🔍 Step 1: What does the loop do?
for i in range(3):
range(3) → 0, 1, 2
So the loop runs 3 times.
Each time we append:
lambda x: x + i
So it looks like we are creating:
x + 0
x + 1
x + 2
But… ❗ that’s NOT what actually happens.
🔥 The Important Concept: Late Binding
Python does not store the value of i at the time the lambda is created.
Instead, the lambda remembers the variable i itself, not its value.
This is called:
🧠 Late Binding
The value of i is looked up when the function is executed, not when it is created.
After the Loop Finishes
After the loop ends:
i = 2
The loop stops at 2, so the final value of i is 2.
Now your list funcs contains 3 functions, but all of them refer to the SAME i.
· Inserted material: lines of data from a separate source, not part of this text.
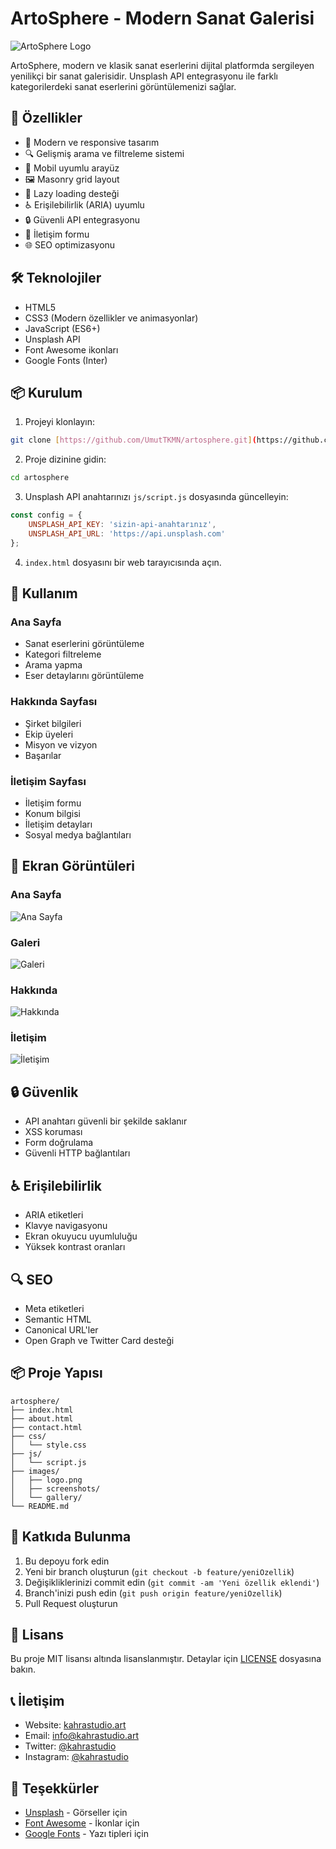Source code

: # ArtoSphere - Modern Sanat Galerisi

![ArtoSphere Logo](assets/favicon.png)

ArtoSphere, modern ve klasik sanat eserlerini dijital platformda sergileyen yenilikçi bir sanat galerisidir. Unsplash API entegrasyonu ile farklı kategorilerdeki sanat eserlerini görüntülemenizi sağlar.

## 🌟 Özellikler

- 🎨 Modern ve responsive tasarım
- 🔍 Gelişmiş arama ve filtreleme sistemi
- 📱 Mobil uyumlu arayüz
- 🖼️ Masonry grid layout
- 🔄 Lazy loading desteği
- ♿ Erişilebilirlik (ARIA) uyumlu
- 🔒 Güvenli API entegrasyonu
- 📝 İletişim formu
- 🌐 SEO optimizasyonu

## 🛠️ Teknolojiler

- HTML5
- CSS3 (Modern özellikler ve animasyonlar)
- JavaScript (ES6+)
- Unsplash API
- Font Awesome ikonları
- Google Fonts (Inter)

## 📦 Kurulum

1. Projeyi klonlayın:
```bash
git clone [https://github.com/UmutTKMN/artosphere.git](https://github.com/UmutTKMN/ArtoSphere.git)
```

2. Proje dizinine gidin:
```bash
cd artosphere
```

3. Unsplash API anahtarınızı `js/script.js` dosyasında güncelleyin:
```javascript
const config = {
    UNSPLASH_API_KEY: 'sizin-api-anahtarınız',
    UNSPLASH_API_URL: 'https://api.unsplash.com'
};
```

4. `index.html` dosyasını bir web tarayıcısında açın.

## 🎯 Kullanım

### Ana Sayfa
- Sanat eserlerini görüntüleme
- Kategori filtreleme
- Arama yapma
- Eser detaylarını görüntüleme

### Hakkında Sayfası
- Şirket bilgileri
- Ekip üyeleri
- Misyon ve vizyon
- Başarılar

### İletişim Sayfası
- İletişim formu
- Konum bilgisi
- İletişim detayları
- Sosyal medya bağlantıları

## 📱 Ekran Görüntüleri

### Ana Sayfa
![Ana Sayfa](images/screenshots/home.png)

### Galeri
![Galeri](images/screenshots/gallery.png)

### Hakkında
![Hakkında](images/screenshots/about.png)

### İletişim
![İletişim](images/screenshots/contact.png)

## 🔒 Güvenlik

- API anahtarı güvenli bir şekilde saklanır
- XSS koruması
- Form doğrulama
- Güvenli HTTP bağlantıları

## ♿ Erişilebilirlik

- ARIA etiketleri
- Klavye navigasyonu
- Ekran okuyucu uyumluluğu
- Yüksek kontrast oranları

## 🔍 SEO

- Meta etiketleri
- Semantic HTML
- Canonical URL'ler
- Open Graph ve Twitter Card desteği

## 📦 Proje Yapısı

```
artosphere/
├── index.html
├── about.html
├── contact.html
├── css/
│   └── style.css
├── js/
│   └── script.js
├── images/
│   ├── logo.png
│   ├── screenshots/
│   └── gallery/
└── README.md
```

## 🤝 Katkıda Bulunma

1. Bu depoyu fork edin
2. Yeni bir branch oluşturun (`git checkout -b feature/yeniOzellik`)
3. Değişikliklerinizi commit edin (`git commit -am 'Yeni özellik eklendi'`)
4. Branch'inizi push edin (`git push origin feature/yeniOzellik`)
5. Pull Request oluşturun

## 📄 Lisans

Bu proje MIT lisansı altında lisanslanmıştır. Detaylar için [LICENSE](LICENSE) dosyasına bakın.

## 📞 İletişim

- Website: [kahrastudio.art](https://kahrastudio.art)
- Email: info@kahrastudio.art
- Twitter: [@kahrastudio](https://twitter.com/kahrastudio)
- Instagram: [@kahrastudio](https://instagram.com/kahrastudio)

## 🙏 Teşekkürler

- [Unsplash](https://unsplash.com) - Görseller için
- [Font Awesome](https://fontawesome.com) - İkonlar için
- [Google Fonts](https://fonts.google.com) - Yazı tipleri için 
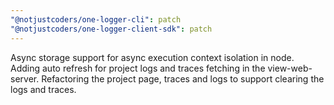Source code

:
 ```yaml
---
"@notjustcoders/one-logger-cli": patch
"@notjustcoders/one-logger-client-sdk": patch
---
```


Async storage support for async execution context isolation in node.
Adding auto refresh for project logs and traces fetching in the view-web-server.
Refactoring the project page, traces and logs to support clearing the logs and traces.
Effectively, they behave like:
lambda x: x + 2
lambda x: x + 2
lambda x: x + 2
🚀 Now Execution Happens
[f(10) for f in funcs]
Each function is called with 10.
Since i = 2:
10 + 2 = 12
For all three functions.
✅ Final Output
[12, 12, 12]
🎯 How To Fix It (Capture Current Value)
If you want expected behavior (10, 11, 12), do this:
funcs = []
for i in range(3):
funcs.append(lambda x, i=i: x + i)
print([f(10) for f in funcs])
Why this works?
i=i creates a default argument, which stores the current value of i immediately.
Now output will be:
[10, 11, 12]
💡 Interview Tip
If someone asks:
Why does Python give [12,12,12]?
Say confidently:
Because of late binding in closures — lambdas capture variables, not values.